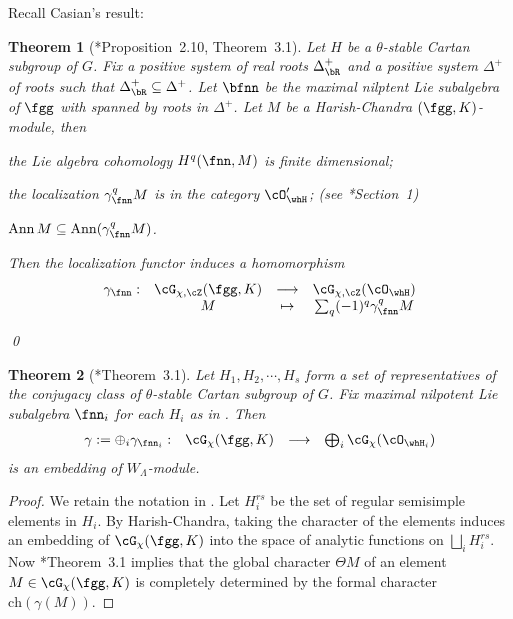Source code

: \documentclass[12pt,a4paper]{amsart}
\DeclareMathOperator{\Ann}{Ann}
\numberwithin{equation}{section}
\newtheorem{thm}{Theorem}[section]
\theoremstyle{remark}
\def\WLam{W_{\Lambda}}
\begin{document}
Recall Casian's result:
\begin{thm}[\cite{Cas}*{Proposition~2.10, Theorem~3.1}]\label{thm:L1}
  Let $H$ be a $\theta$-stable Cartan subgroup of $G$.
  Fix a positive system of real roots $\DeltaRp$ and a positive system
  $\Delta^{+}$ of roots such that $\DeltaRp\subseteq \Delta^{+}$.
  Let $\bfnn$ be the maximal nilptent Lie subalgebra of $\fgg$ with spanned
  by roots in $\Delta^{+}$.
 Let $M$  be a Harish-Chandra $(\fgg,K)$-module, then
  \begin{enumT}
    \item the Lie algebra cohomology $H^{q}(\fnn,M)$ is finite dimensional;
    \item
    the localization $\gamma_{\fnn}^{q}M$ is in the category $\cO'_{\whH}$;
    (see \cite{Cas}*{Section~1})
    \item
    $\Ann M \subseteq \Ann (\gamma_{\fnn}^{q}M)$.
    \item
  Then the localization functor induces a homomorphism
  \[
    \begin{array}{cccc}
      \gamma_{\fnn}: &\Grt_{\chi,\cZ}(\fgg,K) &\longrightarrow & \Grt_{\chi,\cZ}(\cO_{\whH})\\
      & M &\mapsto & \sum_{q}  (-1)^{q} \gamma^{q}_{\fnn} M
    \end{array}
  \]
  \end{enumT}
  \qed
\end{thm}

\begin{thm}[\cite{Cas}*{Theorem~3.1}]
  Let $H_{1}, H_{2}, \cdots, H_{s}$ form a set of representatives of the
  conjugacy class of $\theta$-stable Cartan subgroup of $G$. Fix maximal
  nilpotent Lie subalgebra $\fnn_{i}$ for each $H_{i}$ as in .
  Then
  \[
    \begin{array}{cccc}
      \gamma:=\oplus_{i} \gamma_{\fnn_{i}}: &\Grt_{\chi}(\fgg,K)
      &\longrightarrow & \bigoplus_{i} \Grt_{\chi}(\cO_{\whH_{i}})\\
    \end{array}
  \]
  is an embedding of $\WLam$-module.
\end{thm}
\begin{proof}
  We retain the notation in \cite{Cas}.
  Let $H^{rs}_{i}$ be the set of regular semisimple elements in $H_{i}$. By
  Harish-Chandra, taking the character of the elements induces an embedding of
  $\Grt_{\chi}(\fgg,K)$ into the space of analytic functions on
  $\bigsqcup_{i} H^{rs}_{i}$. Now \cite{Cas}*{Theorem~3.1} implies that the
  global character $\Theta M$ of an element $M\in \Grt_{\chi}(\fgg,K)$ is
  completely determined by the formal character $\mathrm{ch}(\gamma(M))$.
\end{proof}
\end{document}
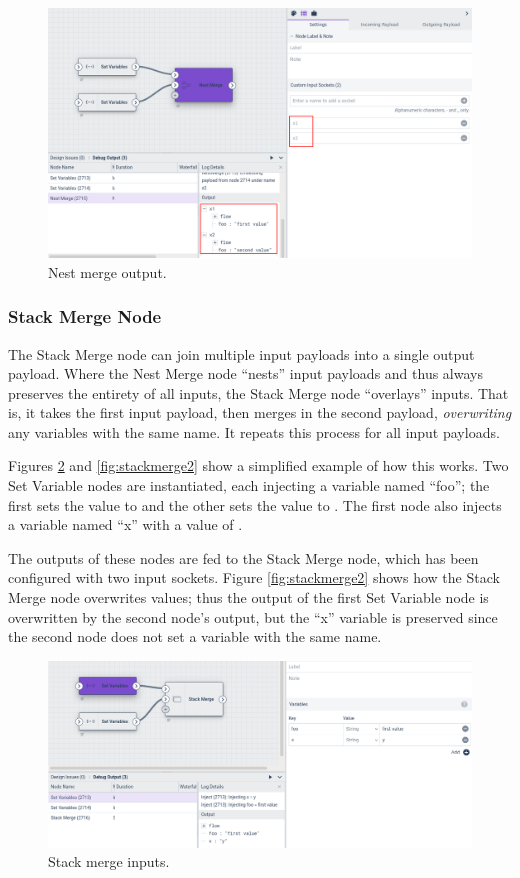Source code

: \begin{figure}
	\includegraphics[width=0.85\linewidth]{images/nestmerge2.png}
	\caption{Nest merge output.}
	\label{fig:nestmerge2}
\end{figure}

\subsubsection{Stack Merge Node}
The Stack Merge node can join multiple input payloads into a single output payload. Where the Nest Merge node ``nests'' input payloads and thus always preserves the entirety of all inputs, the Stack Merge node ``overlays'' inputs. That is, it takes the first input payload, then merges in the second payload, \emph{overwriting} any variables with the same name. It repeats this process for all input payloads.

Figures \ref{fig:stackmerge1} and \ref{fig:stackmerge2} show a simplified example of how this works. Two Set Variable nodes are instantiated, each injecting a variable named ``foo''; the first sets the value to  and the other sets the value to . The first node also injects a variable named ``x'' with a value of .

The outputs of these nodes are fed to the Stack Merge node, which has been configured with two input sockets. Figure \ref{fig:stackmerge2} shows how the Stack Merge node overwrites values; thus the  output of the first Set Variable node is overwritten by the second node's  output, but the ``x'' variable is preserved since the second node does not set a variable with the same name.

\begin{figure}
	\includegraphics[width=0.85\linewidth]{images/stackmerge1.png}
	\caption{Stack merge inputs.}
	\label{fig:stackmerge1}
\end{figure}

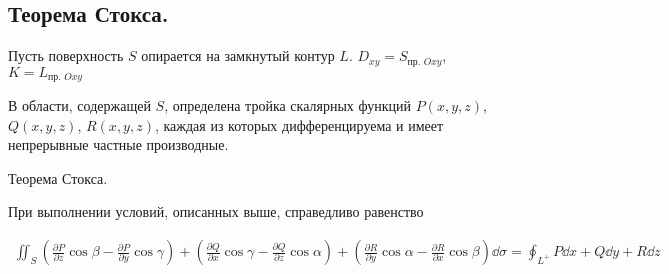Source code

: \subsection{%
  Теорема Стокса.%
}

\begin{twocolumns}
  
  \columnbreak

  Пусть поверхность \(S\) опирается на замкнутый контур \(L\).
  \(D_{xy} = S_{\text{пр. } Oxy}\), \(K = L_{\text{пр. } Oxy}\)
  
  В области, содержащей \(S\), определена тройка скалярных функций
  \(P(x, y, z)\), \(Q(x, y, z)\), \(R(x, y, z)\), каждая из которых
  дифференцируема и имеет непрерывные частные производные.
\end{twocolumns}
  
\begin{theorem}\label{ST}
  Теорема Стокса.

  При выполнении условий, описанных выше, справедливо равенство
  
  \begin{align*}
    \iint_{S}
      \left(
        \frac{\partial P}{\partial z} \cos \beta
        - \frac{\partial P}{\partial y} \cos \gamma
      \right)
      + \left(
        \frac{\partial Q}{\partial x} \cos \gamma
        - \frac{\partial Q}{\partial z} \cos \alpha
      \right)
      + \left(
        \frac{\partial R}{\partial y} \cos \alpha
        - \frac{\partial R}{\partial x} \cos \beta
      \right) \dd \sigma
    = \oint_{L^{+}} P \dd x + Q \dd y + R \dd z
  \end{align*}
\end{theorem}  
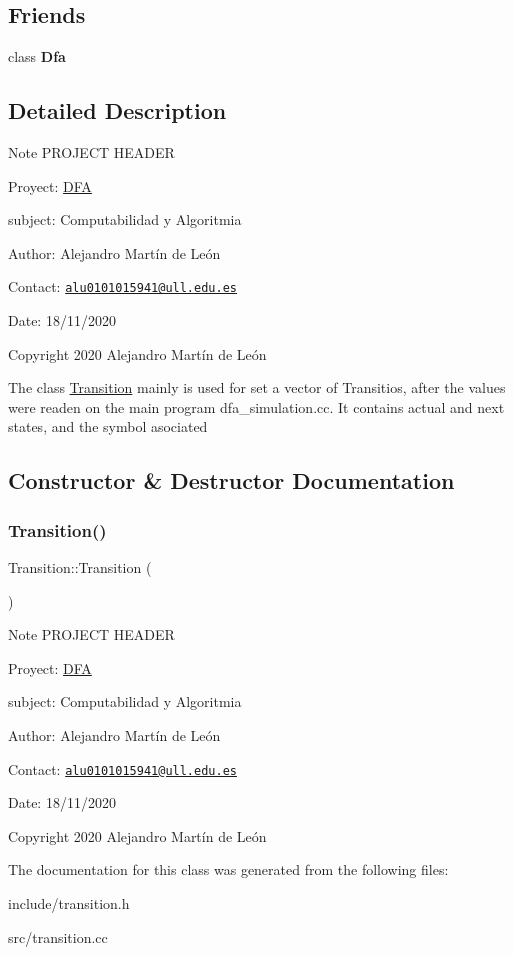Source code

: \subsection*{Friends}
\begin{DoxyCompactItemize}
\item 
\mbox{\label{classTransition_a21ab7f6ff9e8704242e18ecfde24a901}} 
class {\bfseries Dfa}
\end{DoxyCompactItemize}


\subsection{Detailed Description}
\begin{DoxyNote}{Note}
P\+R\+O\+J\+E\+CT H\+E\+A\+D\+ER 

Proyect\+: \hyperlink{classDFA}{D\+FA} 

subject\+: Computabilidad y Algoritmia 

Author\+: Alejandro Martín de León 

Contact\+: \href{mailto:alu0101015941@ull.edu.es}{\tt alu0101015941@ull.\+edu.\+es} 

Date\+: 18/11/2020 

Copyright 2020 Alejandro Martín de León
\end{DoxyNote}
The class \hyperlink{classTransition}{Transition} mainly is used for set a vector of Transitios, after the values were readen on the main program dfa\+\_\+simulation.\+cc. It contains actual and next states, and the symbol asociated 

\subsection{Constructor \& Destructor Documentation}
\mbox{\label{classTransition_a73b44b2338b11807f77b620a3e810f92}} 
\subsubsection{\texorpdfstring{Transition()}{Transition()}}
{\footnotesize\ttfamily Transition\+::\+Transition (\begin{DoxyParamCaption}{ }\end{DoxyParamCaption})}

\begin{DoxyNote}{Note}
P\+R\+O\+J\+E\+CT H\+E\+A\+D\+ER 

Proyect\+: \hyperlink{classDFA}{D\+FA} 

subject\+: Computabilidad y Algoritmia 

Author\+: Alejandro Martín de León 

Contact\+: \href{mailto:alu0101015941@ull.edu.es}{\tt alu0101015941@ull.\+edu.\+es} 

Date\+: 18/11/2020 

Copyright 2020 Alejandro Martín de León 
\end{DoxyNote}


The documentation for this class was generated from the following files\+:\begin{DoxyCompactItemize}
\item 
include/transition.\+h\item 
src/transition.\+cc\end{DoxyCompactItemize}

- Description of the task -
Check every line above for the word "width" and copy those that have it.

- Your solution -
	\includegraphics[width=0.85\linewidth]{images/nestmerge2.png}
	\includegraphics[width=0.85\linewidth]{images/stackmerge1.png}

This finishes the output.